Internal jugular vein ligation was originally recommended in the preantibiotic era as a way to prevent septic emboli and thrombus extension, but it is now reserved for rare cases of thrombus extension, infection and thrombosis of the internal jugular vein, and persistent septicemia and pulmonary complications despite initial medical and surgical management. (11-13)
In recent years there has been a trend toward more conservative surgical management of LST, and several other authors have reported successful outcomes without performing thrombectomy as part of the surgical intervention. Kutluhan et al described 4 cases of LST in which 2 patients were successfully managed with sinus aspiration during surgery to confirm thrombosis; no further intervention was required. (17) Agarwal et al presented the case of a 3-year-old girl with otogenic LST who was treated with mastoidectomy. (23) In that case, the sinus was neither aspirated nor opened. The thrombus was monitored by ultrasonography via a window in the parieto-occipital bone, and recannulation of the transverse and sigmoid sinuses was demonstrated at week 5. Anticoagulation was not used.
In the report by Bradley et al, the authors reviewed their experience with 9 patients with otogenic LST; 7 of those patients underwent mastoidectomy, while only 2 had the sigmoid sinus opened. (20) Ooi et al reported on the management of 4 cases of otogenic LST in patients between the ages of 13 and 25 years. (12) All of them underwent surgical intervention with mastoidectomy. Thrombectomy was performed in 2 of 4 patients, and anticoagulation was used in 1. The authors recommended always removing the sinus plate, and they concluded that conservative surgical treatment of the sinus did not seem to affect the overall prognosis in their small series.
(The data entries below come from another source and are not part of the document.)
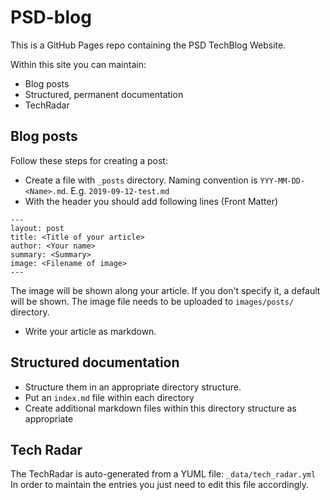 # PSD-blog

This is a GitHub Pages repo containing the PSD TechBlog Website.

Within this site you can maintain:
* Blog posts
* Structured, permanent documentation
* TechRadar

## Blog posts
Follow these steps for creating a post:

- Create a file with `_posts` directory. Naming convention is `YYY-MM-DD-<Name>.md`. E.g. `2019-09-12-test.md`
- With the header you should add following lines (Front Matter)
```
---
layout: post
title: <Title of your article>
author: <Your name>
summary: <Summary>  
image: <Filename of image>
---
```
The image will be shown along your article. If you don't specify it, a default will be shown. The image file needs to be uploaded to `images/posts/` directory.
- Write your article as markdown.

## Structured documentation
- Structure them in an appropriate directory structure.
- Put an `index.md` file within each directory
- Create additional markdown files within this directory structure as appropriate

## Tech Radar
The TechRadar is auto-generated from a YUML file: `_data/tech_radar.yml`
In order to maintain the entries you just need to edit this file accordingly.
Syms et al reported 6 cases of otogenic LST in which all patients underwent surgical intervention with mastoidectomy, exposure of the lateral sinus, and needle aspiration to confirm the diagnosis. (16) No sinus exploration or thrombectomy was performed, and no therapeutic anticoagulation was used.
Singh described the management of 36 cases of otogenic LST in South Africa; 33 of these patients were younger than 20 years. (24) All 36 patients were treated with intravenous antibiotics and exploratory mastoidectomy. The diagnosis was confirmed at the time of surgery by direct observation or sinus aspiration. Thrombectomy was not performed in any patient. Nine patients did not respond to initial therapy because of resistant bacteria, but all of them responded to a change in antibiotic regimen. No deaths were reported in this series.
Christensen et al (25) and Bales et al (26) reported their respective institution's experience with otogenic LST. Christensen et al obtained good results in 7 patients treated with intravenous antibiotics, simple mastoidectomy with unroofing of the sigmoid sinus, and tympanostomy tube placement. (25) Bales et al reported good outcomes in 13 patients with intravenous antibiotics, simple mastoidectomy, tympanostomy tube placement and, in most patients, anticoagulation. (26)
There have been additional recent reports of successful nonsurgical management in highly selected cases. Tov et al reported the case of a 5-year-old boy with otogenic LST who demonstrated a prompt response to intravenous antibiotics, and who therefore was successfully treated without surgical intervention. (18) Wong et al described 3 cases in which patients were managed conservatively with tympanostomy tube placement and antibiotics, thereby avoiding mastoidectomy. (5) They recommended intravenous antibiotics, drainage of the middle ear with tympanostomy tube placement, and close monitoring, with mastoidectomy being reserved for refractory cases only.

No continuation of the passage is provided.